Graphs having many holes but with small competition numbers
Jung Yeun Lee, Suh-Ryung Kim, Seog-Jin Kim, Yoshio Sano

TL;DR
This paper investigates the relationship between the number of holes in a graph and its competition number, showing that graphs with many holes can still have small competition numbers under certain conditions.
Contribution
It establishes bounds on the competition number for connected graphs with many holes, especially when the graph has limited maximal cliques and specific hole configurations.
Findings
Graphs with many holes can have competition number as low as 2.
For graphs with h holes and limited maximal cliques, the competition number is at most h - ω + 3.

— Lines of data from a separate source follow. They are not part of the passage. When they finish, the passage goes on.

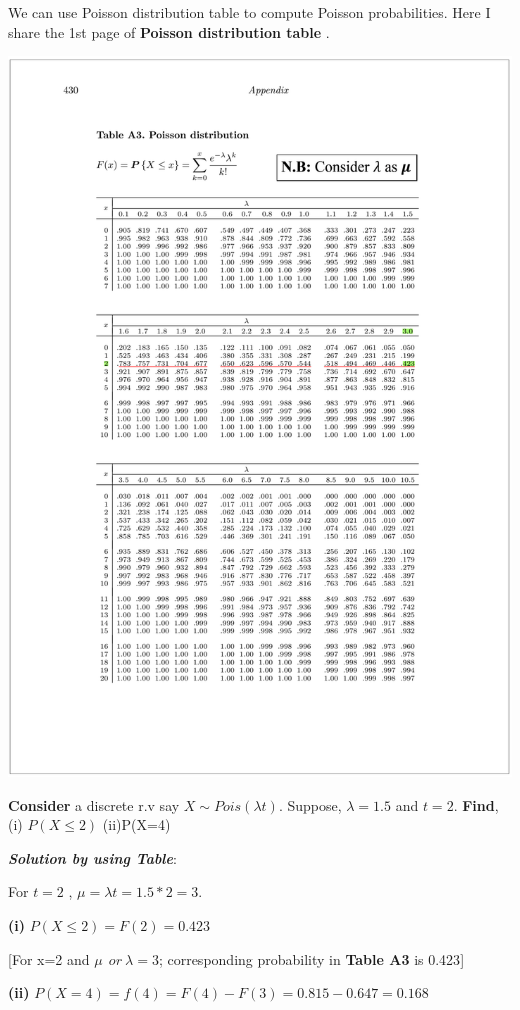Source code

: \documentclass[
]{article}
\begin{document}
We can use Poisson distribution table to compute Poisson probabilities. Here I share the 1st page of \textbf{Poisson distribution table} \citep{baron_probability_2019}.

\includegraphics{Poisson Table.png}

\textbf{Consider} a discrete r.v say \(X\sim Pois(\lambda t)\). Suppose, \(\lambda =1.5\) and \(t=2\). \textbf{Find}, (i) \(P(X \le 2)\) (ii)P(X=4)

\textbf{\emph{Solution by using Table}}:

For \(t=2\) , \(\mu=\lambda t=1.5*2=3\).

\textbf{(i)} \(P(X \le 2)=F(2)=0.423\)

{[}For x=2 and \(\mu \ \ or \ \lambda =3\); corresponding probability in \textbf{Table A3} is 0.423{]}

\textbf{(ii)} \(P(X=4)=f(4)=F(4)-F(3)=0.815-0.647=0.168\)
\end{document}
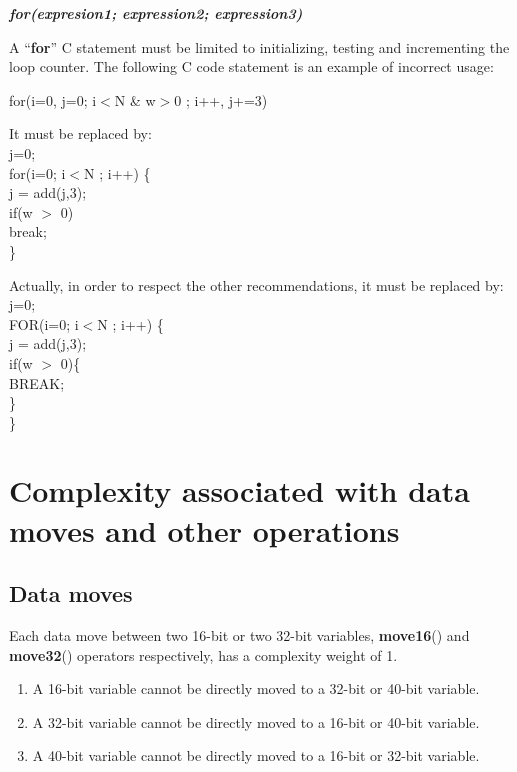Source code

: \textbf{\emph{for(expresion1; expression2; expression3)}}

A ``\textbf{for}'' C statement must be limited to initializing,
testing and incrementing the loop counter. The following C code
statement is an example of incorrect usage:

for(i=0, j=0; i$<$N \& w$>$0 ; i++, j+=3)

It must be replaced by: \\
j=0;\\
for(i=0; i$<$N ; i++) \{\\
j = add(j,3);\\
if(w $>$ 0)\\
break; \\
\}

Actually, in order to respect the other recommendations, it must
be replaced by: \\
j=0;\\
FOR(i=0; i$<$N ; i++) \{\\
j = add(j,3);\\
if(w $>$ 0)\{\\
BREAK; \\
\}\\
\}


\section{Complexity associated with data moves and other operations}

\subsection{Data moves}

Each data move between two 16-bit or two 32-bit variables, \textbf{move16}() and \textbf{move32}() operators respectively, has a complexity weight of 1.

\begin{enumerate}{}{}
    \item A 16-bit variable cannot be directly moved to a 32-bit or 40-bit variable.
    \item A 32-bit variable cannot be directly moved to a 16-bit or 40-bit variable.
    \item A 40-bit variable cannot be directly moved to a 16-bit or 32-bit variable.
\end{enumerate}

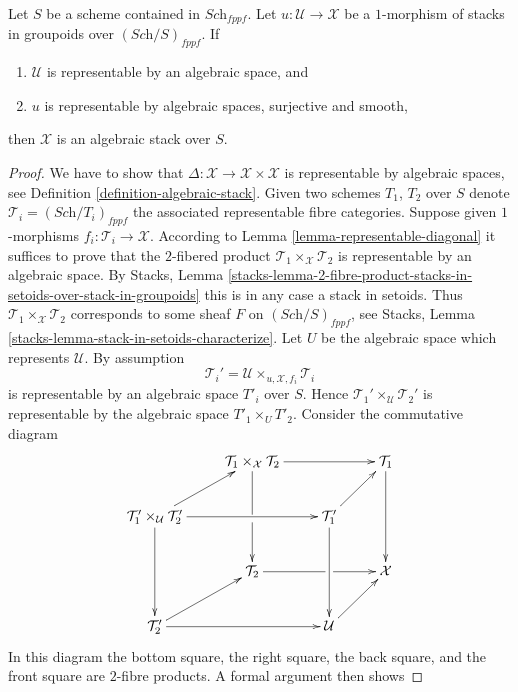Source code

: \begin{lemma}
\label{lemma-smooth-surjective-morphism-implies-algebraic}
Let $S$ be a scheme contained in $\textit{Sch}_{fppf}$.
Let $u : \mathcal{U} \to \mathcal{X}$ be a $1$-morphism of
stacks in groupoids over $(\textit{Sch}/S)_{fppf}$. If
\begin{enumerate}
\item $\mathcal{U}$ is representable by an algebraic space, and
\item $u$ is representable by algebraic spaces, surjective and smooth,
\end{enumerate}
then $\mathcal X$ is an algebraic stack over $S$. 
\end{lemma}

\begin{proof}
We have to show that $\Delta : \mathcal{X} \to \mathcal{X} \times \mathcal{X}$
is representable by algebraic spaces, see
Definition \ref{definition-algebraic-stack}.
Given two schemes $T_1$, $T_2$ over $S$ denote
$\mathcal{T}_i = (\textit{Sch}/T_i)_{fppf}$ the associated representable
fibre categories. Suppose given $1$-morphisms
$f_i : \mathcal{T}_i \to \mathcal{X}$.
According to
Lemma \ref{lemma-representable-diagonal}
it suffices to prove that the $2$-fibered
product $\mathcal{T}_1 \times_{\mathcal{X}} \mathcal{T}_2$
is representable by an algebraic space. By
Stacks, Lemma
\ref{stacks-lemma-2-fibre-product-stacks-in-setoids-over-stack-in-groupoids}
this is in any case a stack in setoids. Thus
$\mathcal{T}_1 \times_{\mathcal{X}} \mathcal{T}_2$ corresponds
to some sheaf $F$ on $(\textit{Sch}/S)_{fppf}$, see
Stacks, Lemma \ref{stacks-lemma-stack-in-setoids-characterize}.
Let $U$ be the algebraic space which represents $\mathcal{U}$.
By assumption
$$
\mathcal{T}_i' = \mathcal{U} \times_{u, \mathcal{X}, f_i} \mathcal{T}_i
$$
is representable by an algebraic space $T'_i$ over $S$. Hence
$\mathcal{T}_1' \times_\mathcal{U} \mathcal{T}_2'$ is representable
by the algebraic space $T'_1 \times_U T'_2$.
Consider the commutative diagram
$$
\xymatrix{
&
\mathcal{T}_1 \times_{\mathcal X} \mathcal{T}_2 \ar[rr]\ar'[d][dd] & &
\mathcal{T}_1 \ar[dd] \\ 
\mathcal{T}_1' \times_\mathcal{U} \mathcal{T}_2' \ar[ur]\ar[rr]\ar[dd] & &
\mathcal{T}_1' \ar[ur]\ar[dd] \\ 
&
\mathcal{T}_2 \ar'[r][rr] & &
\mathcal X \\ 
\mathcal{T}_2' \ar[rr]\ar[ur] & &
\mathcal{U} \ar[ur] }
$$
In this diagram the bottom square, the right square, the back square, and
the front square are $2$-fibre products. A formal argument then shows

\end{proof}

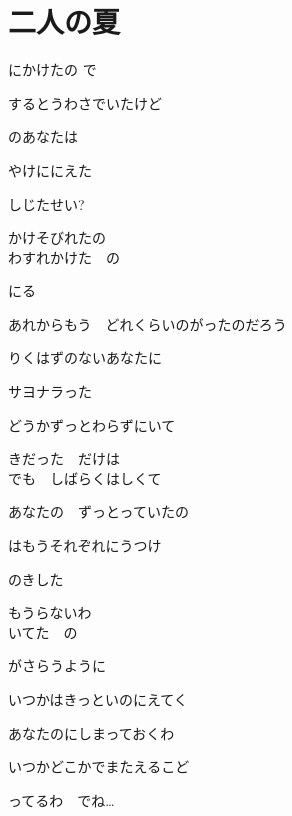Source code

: \section{ 二人の夏}
\large{

にかけたの で

するとうわさでいたけど

のあなたは

やけににえた

しじたせい?

かけそびれたの
\\

わすれかけた　の

にる

あれからもう　どれくらいのがったのだろう

りくはずのないあなたに

サヨナラった

どうかずっとわらずにいて

きだった　だけは
\\

でも　しばらくはしくて

あなたの　ずっとっていたの

はもうそれぞれにうつけ

のきした

もうらないわ
\\

いてた　の

がさらうように

いつかはきっといのにえてく

あなたのにしまっておくわ

いつかどこかでまたえるこど

ってるわ　でね…

}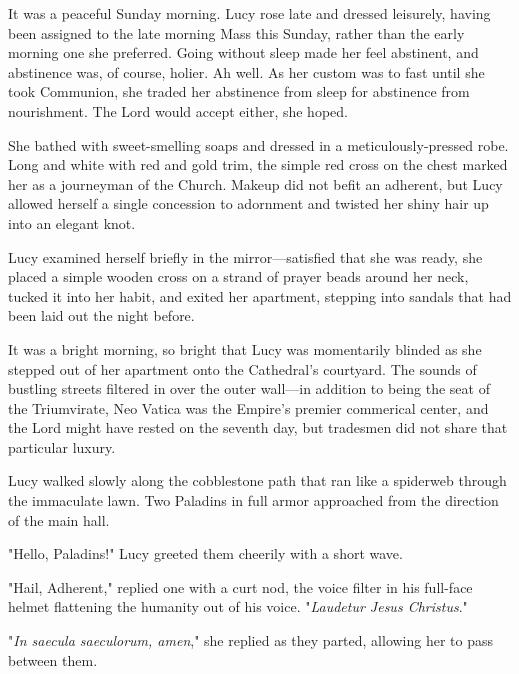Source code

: It was a peaceful Sunday morning.  Lucy rose late and dressed leisurely, having
been assigned to the late morning Mass this Sunday, rather than the early
morning one she preferred.  Going without sleep made her feel abstinent, and
abstinence was, of course, holier.  Ah well.  As her custom was to fast until
she took Communion, she traded her abstinence from sleep for abstinence from
nourishment.  The Lord would accept either, she hoped.

She bathed with sweet-smelling soaps and dressed in a meticulously-pressed
robe.  Long and white with red and gold trim, the simple red cross on the chest
marked her as a journeyman of the Church.  Makeup did not befit an adherent,
but Lucy allowed herself a single concession to adornment and twisted her shiny
hair up into an elegant knot.

Lucy examined herself briefly in the mirror---satisfied that she was ready, she
placed a simple wooden cross on a strand of prayer beads around her neck,
tucked it into her habit, and exited her apartment, stepping into sandals that
had been laid out the night before.

It was a bright morning, so bright that Lucy was momentarily blinded as she
stepped out of her apartment onto the Cathedral's courtyard.  The sounds of
bustling streets filtered in over the outer wall---in addition to being the
seat of the Triumvirate, Neo Vatica was the Empire's premier commerical center,
and the Lord might have rested on the seventh day, but tradesmen did not share
that particular luxury.

Lucy walked slowly along the cobblestone path that ran like a spiderweb through
the immaculate lawn.  Two Paladins in full armor approached from the direction
of the main hall.

"Hello, Paladins!"  Lucy greeted them cheerily with a short wave.

"Hail, Adherent," replied one with a curt nod, the voice filter in his
full-face helmet flattening the humanity out of his voice. "\textit{Laudetur
Jesus Christus}."

"\textit{In saecula saeculorum, amen}," she replied as they parted, allowing
her to pass between them.

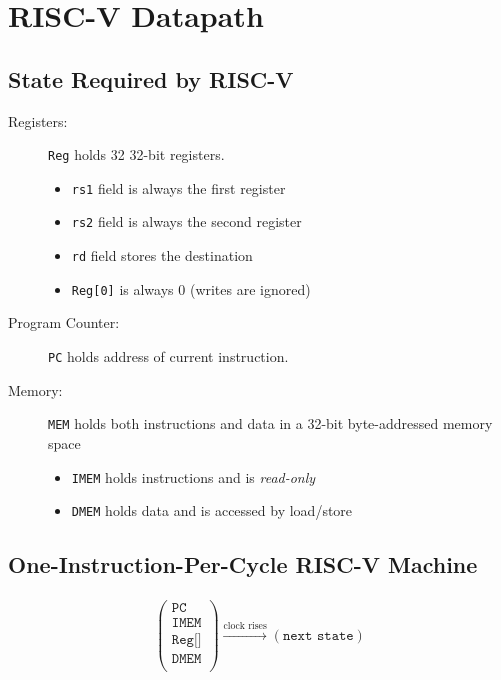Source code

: \chapter{RISC-V Datapath}

\section{State Required by RISC-V}
\begin{description}
	\item[Registers:] \texttt{Reg} holds 32 32-bit registers.
	
	\begin{itemize}
	    \item \texttt{rs1} field is always the first register
	    \item \texttt{rs2} field is always the second register
	    \item \texttt{rd} field stores the destination
	    \item \texttt{Reg[0]} is always 0 (writes are ignored)
	\end{itemize}

	\item[Program Counter:] \texttt{PC} holds address of current instruction.
	
	\item[Memory:] \texttt{MEM} holds both instructions and data in a 32-bit byte-addressed memory space
    
    \begin{itemize}
        \item \texttt{IMEM} holds instructions and is \emph{read-only}
        \item \texttt{DMEM} holds data and is accessed by load/store
    \end{itemize}
\end{description}

\section{One-Instruction-Per-Cycle RISC-V Machine}
\begin{align*}
\begin{pmatrix}
\texttt{PC} \\
\texttt{IMEM} \\
\texttt{Reg[]}\\ 
\texttt{DMEM}\\
\end{pmatrix}
\xrightarrow{\text{clock rises}}{}
\left(\texttt{next state}\right)
\end{align*}

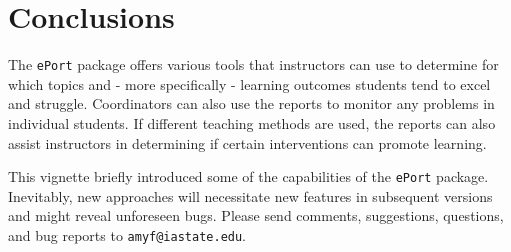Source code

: \documentclass{article}\usepackage[]{graphicx}\usepackage[]{color}
\numberwithin{equation}{section} %
\newcommand{\pkg}[1]{{\texttt{#1}}}
\begin{document}
\section{Conclusions}

The \pkg{ePort} package offers various tools that instructors can use to determine for which topics and - more specifically - learning outcomes students tend to excel and struggle. Coordinators can also use the reports to monitor any problems in individual students. If different teaching methods are used, the reports can also assist instructors in determining if certain interventions can promote learning.

This vignette briefly introduced some of the capabilities of the \pkg{ePort} package. Inevitably, new approaches will necessitate new features in subsequent versions and might reveal unforeseen bugs. Please send comments, suggestions, questions, and bug reports to \texttt{amyf@iastate.edu}.
\end{document}
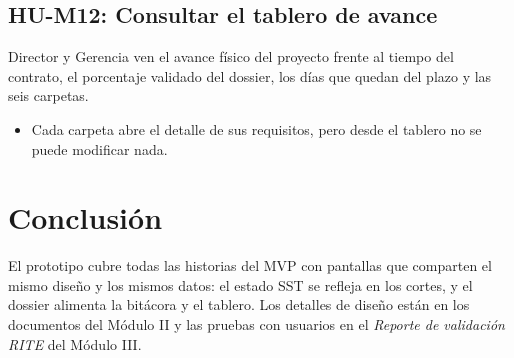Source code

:\documentclass[11pt]{article}
\begin{document}
\subsection*{HU-M12: Consultar el tablero de avance}
Director y Gerencia ven el avance físico del proyecto frente al tiempo del contrato, el porcentaje validado del dossier, los días que quedan del plazo y las seis carpetas.
\begin{itemize}
  \item Cada carpeta abre el detalle de sus requisitos, pero desde el tablero no se puede modificar nada.
\end{itemize}

\section{Conclusión}

El prototipo cubre todas las historias del MVP con pantallas que comparten el mismo diseño y los mismos datos: el estado SST se refleja en los cortes, y el dossier alimenta la bitácora y el tablero. Los detalles de diseño están en los documentos del Módulo II y las pruebas con usuarios en el \emph{Reporte de validación RITE} del Módulo III.
\end{document}

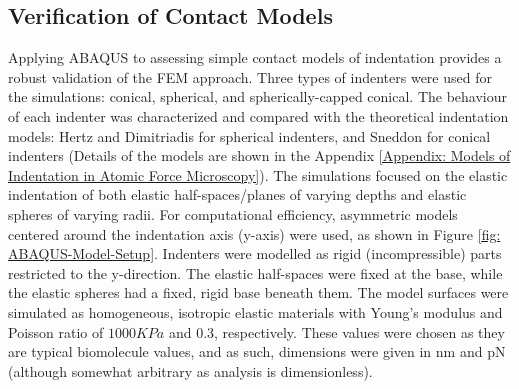 \subsection{Verification of Contact Models \label{Chapter 2: ABAQUS Applied to Contact Models} }

Applying ABAQUS to assessing simple contact models of indentation provides a robust validation of the FEM approach. Three types of indenters were used for the simulations: conical, spherical, and spherically-capped conical. The behaviour of each indenter was characterized and compared with the theoretical indentation models: Hertz\cite{kontomaris2018hertz} and Dimitriadis\cite{DIMITRIADIS20022798} for spherical indenters, and Sneddon\cite{han2021modified} for conical indenters (Details of the models are shown in the Appendix \ref{Appendix: Models of Indentation in Atomic Force Microscopy}). The simulations focused on the elastic indentation of both elastic half-spaces/planes of varying depths and elastic spheres of varying radii. For computational efficiency, asymmetric models centered around the indentation axis (y-axis) were used, as shown in Figure \ref{fig: ABAQUS-Model-Setup}. Indenters were modelled as rigid (incompressible) parts restricted to the y-direction. The elastic half-spaces were fixed at the base, while the elastic spheres had a fixed, rigid base beneath them. The model surfaces were simulated as homogeneous, isotropic elastic materials with Young's modulus and Poisson ratio of $1000 KPa$ and 0.3, respectively. These values were chosen as they are typical biomolecule values, and as such, dimensions were given in nm and pN (although somewhat arbitrary as analysis is dimensionless).


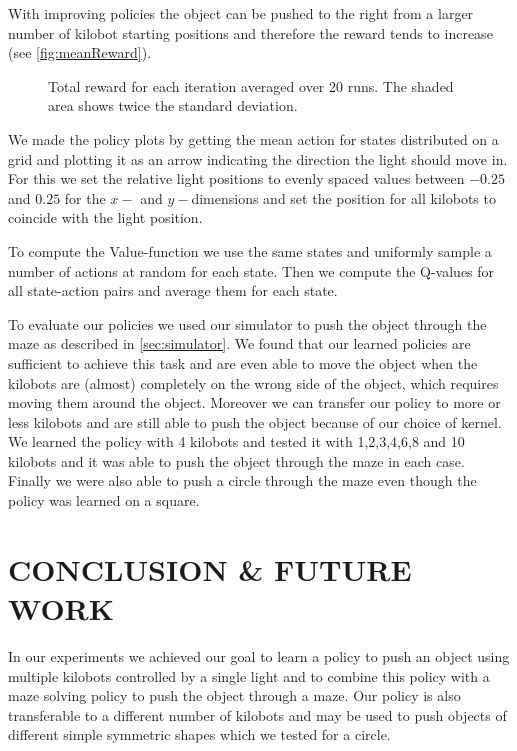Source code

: \documentclass[twoside]{article}
\begin{document}
With improving policies the object can be pushed to the right from a larger
number of kilobot starting positions and therefore the reward tends to increase
(see \autoref{fig:meanReward}).

\begin{figure}[!htb]
    \centering
    \resizebox{\linewidth}{!}{}
    \caption{Total reward for each iteration averaged over 20 runs. The shaded
             area shows twice the standard deviation.}
    \label{fig:meanReward}
\end{figure}

We made the policy plots by getting the mean action for states distributed on a
grid and plotting it as an arrow indicating the direction the light should move
in. For this we set the relative light positions to evenly spaced values between
$-0.25$ and $0.25$ for the $x-$ and $y-$dimensions and set the position for all
kilobots to coincide with the light position.

To compute the Value-function we use the same states and uniformly sample a
number of actions at random for each state. Then we compute the Q-values for all
state-action pairs and average them for each state.

To evaluate our policies we used our simulator to push the object through the
maze as described in \ref{sec:simulator}. We found that our learned policies are
sufficient to achieve this task and are even able to move the object when the
kilobots are (almost) completely on the wrong side of the object, which requires
moving them around the object. Moreover we can transfer our policy to more or
less kilobots and are still able to push the object because of our choice of
kernel. We learned the policy with 4 kilobots and tested it with 1,2,3,4,6,8 and
10 kilobots and it was able to push the object through the maze in each case.
Finally we were also able to push a circle through the maze even though the
policy was learned on a square.

\section{CONCLUSION \& FUTURE WORK}

In our experiments we achieved our goal to learn a policy to push an object
using multiple kilobots controlled by a single light and to combine this policy
with a maze solving policy to push the object through a maze. Our policy is also
transferable to a different number of kilobots and may be used to push objects of
different simple symmetric shapes which we tested for a circle.
\end{document}
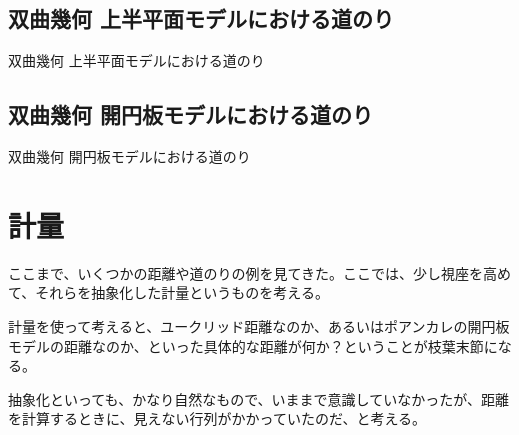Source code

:
\subsection{双曲幾何 上半平面モデルにおける道のり}

双曲幾何 上半平面モデルにおける道のり

\newpage


\subsection{双曲幾何 開円板モデルにおける道のり}

双曲幾何 開円板モデルにおける道のり

\newpage


\section{計量}

ここまで、いくつかの距離や道のりの例を見てきた。ここでは、少し視座を高めて、それらを抽象化した計量というものを考える。

計量を使って考えると、ユークリッド距離なのか、あるいはポアンカレの開円板モデルの距離なのか、といった具体的な距離が何か？ということが枝葉末節になる。

抽象化といっても、かなり自然なもので、いままで意識していなかったが、距離を計算するときに、見えない行列がかかっていたのだ、と考える。

\newpage
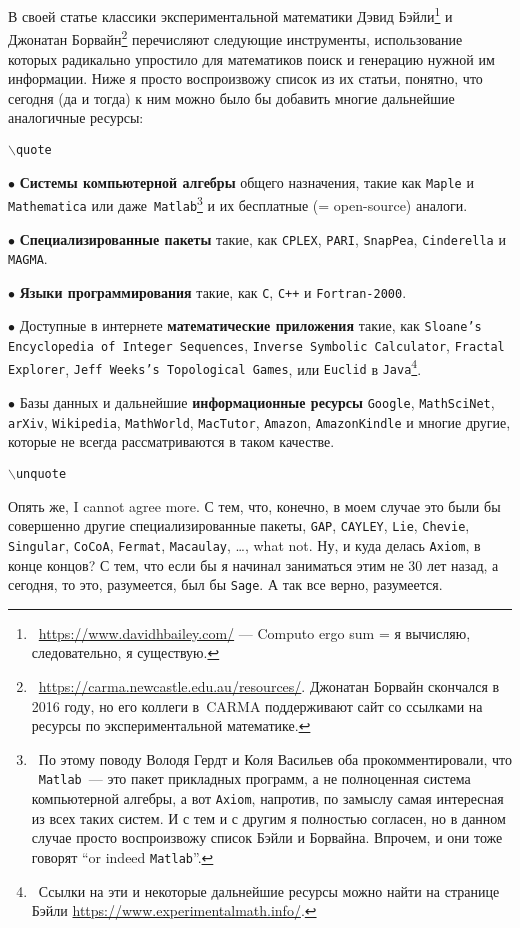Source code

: \documentclass[intlimits,twoside,a4paper,11pt]{article}
\begin{document}
		В своей статье \cite{BB11} классики экспериментальной математики
		Дэвид Бэйли\footnote{~\url{https://www.davidhbailey.com/} ---  Computo ergo sum =
			я вычисляю, следовательно, я существую.}
		и Джонатан Борвайн\footnote{~\url{https://carma.newcastle.edu.au/resources/}. 
			Джонатан Борвайн скончался в 2016 году, но его коллеги в~CARMA поддерживают сайт
			со ссылками на ресурсы по экспериментальной математике.} 
		перечисляют следующие инструменты,
		использование которых радикально упростило для математиков
		поиск и генерацию нужной им информации. Ниже я просто воспроизвожу
		список из их статьи, понятно, что сегодня (да и тогда) к ним можно 
		было бы добавить многие дальнейшие аналогичные ресурсы:
		\par\smallskip\noindent
		{\tt $\backslash$quote}
		\par
		$\bullet$ {\bf Системы компьютерной алгебры} общего назначения,
		такие как {\tt Maple} и {\tt Mathematica} или даже \,{\tt Matlab}\footnote{~По этому
			поводу Володя Гердт и Коля Васильев оба прокомментировали, что \, {\tt Matlab}\, --- это
			пакет прикладных программ, а не полноценная система компьютерной алгебры, 
			а вот {\tt Axiom}, напротив, по замыслу самая интересная из всех таких систем. 
			И с тем и с другим я полностью согласен, но в данном случае просто
			воспроизвожу список Бэйли и Борвайна. Впрочем, и они тоже говорят ``or indeed 
			{\tt Matlab}''.} 
		и их бесплатные (= open-source) аналоги.
		\par\smallskip
		$\bullet$ {\bf Специализированные пакеты} такие, как {\tt CPLEX}, {\tt PARI},
		{\tt SnapPea}, {\tt Cinderella} и {\tt MAGMA}.
		\par\smallskip
		$\bullet$ {\bf Языки программирования} такие, как {\tt C}, {\tt C++} и 
		{\tt Fortran-2000}.
		\par\smallskip
		$\bullet$ Доступные в интернете {\bf математические приложения} такие, как 
		{\tt Sloane’s
			En\-cy\-clo\-pedia of Integer Sequences}, {\tt Inverse
			Symbolic Calculator}, {\tt Fractal Explo\-rer},
		{\tt Jeff Weeks’s Topological Games}, или {\tt Euclid}
		в {\tt Java}\footnote{~Ссылки на эти и некоторые дальнейшие ресурсы можно найти 
			на странице Бэйли \url{https://www.experimentalmath.info/}.}. 
		\par\smallskip
		$\bullet$ Базы данных и дальнейшие {\bf информационные ресурсы}
		{\tt Google}, {\tt MathSciNet}, {\tt arXiv}, {\tt Wikipedia}, {\tt MathWorld}, 
		{\tt MacTutor}, {\tt Amazon}, {\tt AmazonKindle} и многие другие,
		которые не всегда рассматриваются в таком качестве.
		\par\noindent
		{\tt $\backslash$unquote}
		\par\smallskip
		Опять же, I cannot agree more. С тем, что, конечно, в моем случае
		это были бы совершенно другие специализированные пакеты, {\tt GAP},
		{\tt CAYLEY}, {\tt Lie}, {\tt Chevie}, {\tt Singular}, {\tt CoCoA},
		{\tt Fermat}, {\tt Macaulay}, \ldots, what not. Ну, и куда делась
		{\tt Axiom}, в конце концов? С тем, что если бы я начинал заниматься 
		этим не 30 лет назад, а сегодня, то это, разумеется, был бы {\tt Sage}. 
		А так все верно, разумеется.
		
\end{document}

Conditions involving edge-disjoint holes and clique number influence the competition number bounds.
Abstract
The competition number k(G) of a graph G is the smallest number k such that G together with k isolated vertices added is the competition graph of an acyclic digraph. A chordless cycle of length at least 4 of a graph is called a hole of the graph. The number of holes of a graph is closely related to its competition number as the competition number of a graph which does not contain a hole is at most one and the competition number of a complete bipartite graph which has so many holes that no more holes can be added is the largest among those of graphs with n vertices. In this paper, we show that even if a connected graph G has many holes, the competition number of G can be as small as 2 under some assumption. In addition, we show that, for a connected graph G with exactly h holes and at most one non-edge maximal clique, if all…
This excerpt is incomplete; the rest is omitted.